▶ _DIRECTIONS_
From the first entry to the last, copy everything exactly except the pictures.

----- RECORDS SHOWN -----

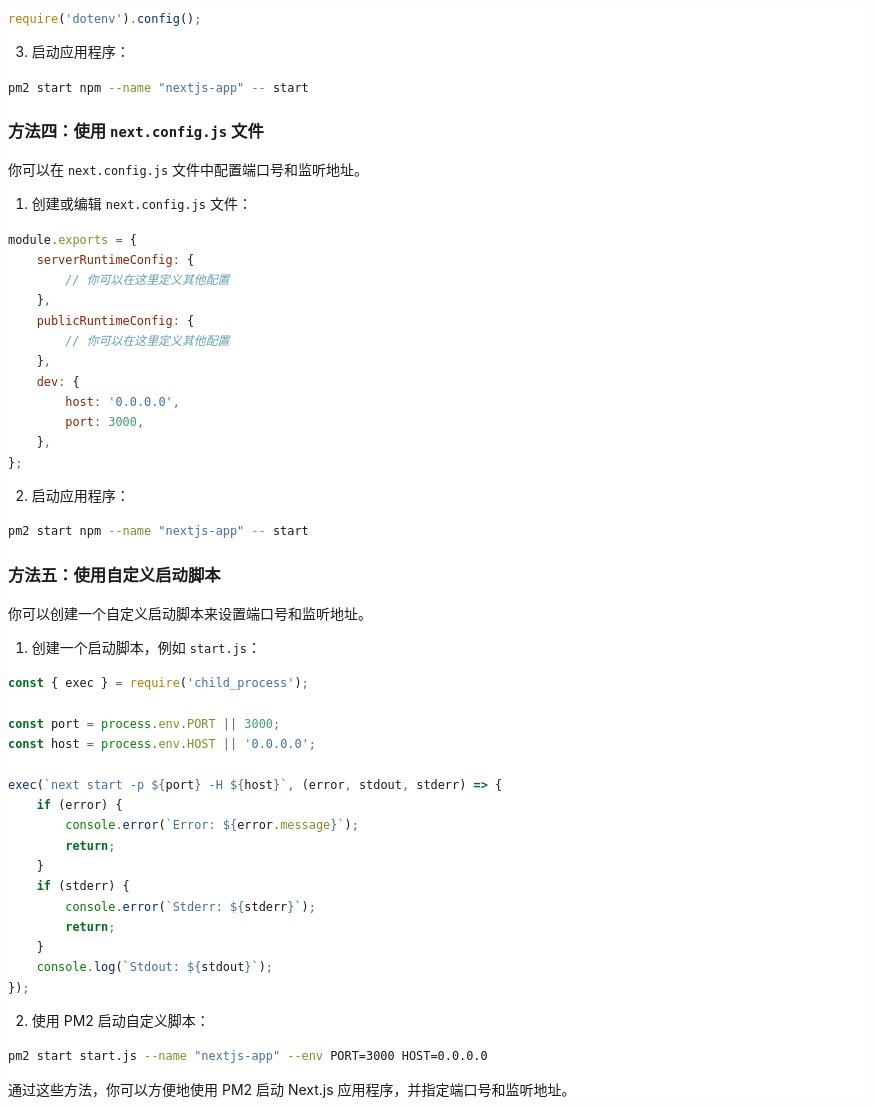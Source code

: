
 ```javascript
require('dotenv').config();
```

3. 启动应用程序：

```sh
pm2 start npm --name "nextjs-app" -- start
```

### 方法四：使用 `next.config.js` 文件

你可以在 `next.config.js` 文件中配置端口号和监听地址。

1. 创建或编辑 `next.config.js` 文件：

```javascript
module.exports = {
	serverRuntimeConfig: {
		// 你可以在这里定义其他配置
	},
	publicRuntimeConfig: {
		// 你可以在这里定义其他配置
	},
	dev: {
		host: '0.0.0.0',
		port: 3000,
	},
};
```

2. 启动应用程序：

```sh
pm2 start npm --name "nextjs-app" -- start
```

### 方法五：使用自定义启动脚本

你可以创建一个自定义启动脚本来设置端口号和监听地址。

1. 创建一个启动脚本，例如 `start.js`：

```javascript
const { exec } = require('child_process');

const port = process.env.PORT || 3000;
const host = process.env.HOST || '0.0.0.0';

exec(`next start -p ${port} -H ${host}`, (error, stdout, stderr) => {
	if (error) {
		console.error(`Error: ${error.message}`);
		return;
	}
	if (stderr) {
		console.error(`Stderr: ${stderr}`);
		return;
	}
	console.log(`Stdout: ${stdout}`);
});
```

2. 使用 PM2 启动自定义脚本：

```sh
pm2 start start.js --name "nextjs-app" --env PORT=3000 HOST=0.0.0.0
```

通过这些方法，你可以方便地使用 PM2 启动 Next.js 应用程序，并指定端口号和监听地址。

-----

▶ _TASK OUTPUT_
Source code

:
 ```javascript
require('dotenv').config();
```

3. 启动应用程序：

```sh
pm2 start npm --name "nextjs-app" -- start
```

### 方法四：使用 `next.config.js` 文件

你可以在 `next.config.js` 文件中配置端口号和监听地址。

1. 创建或编辑 `next.config.js` 文件：

```javascript
module.exports = {
	serverRuntimeConfig: {
		// 你可以在这里定义其他配置
	},
	publicRuntimeConfig: {
		// 你可以在这里定义其他配置
	},
	dev: {
		host: '0.0.0.0',
		port: 3000,
	},
};
```

2. 启动应用程序：

```sh
pm2 start npm --name "nextjs-app" -- start
```

### 方法五：使用自定义启动脚本

你可以创建一个自定义启动脚本来设置端口号和监听地址。

1. 创建一个启动脚本，例如 `start.js`：

```javascript
const { exec } = require('child_process');

const port = process.env.PORT || 3000;
const host = process.env.HOST || '0.0.0.0';

exec(`next start -p ${port} -H ${host}`, (error, stdout, stderr) => {
	if (error) {
		console.error(`Error: ${error.message}`);
		return;
	}
	if (stderr) {
		console.error(`Stderr: ${stderr}`);
		return;
	}
	console.log(`Stdout: ${stdout}`);
});
```

2. 使用 PM2 启动自定义脚本：

```sh
pm2 start start.js --name "nextjs-app" --env PORT=3000 HOST=0.0.0.0
```

通过这些方法，你可以方便地使用 PM2 启动 Next.js 应用程序，并指定端口号和监听地址。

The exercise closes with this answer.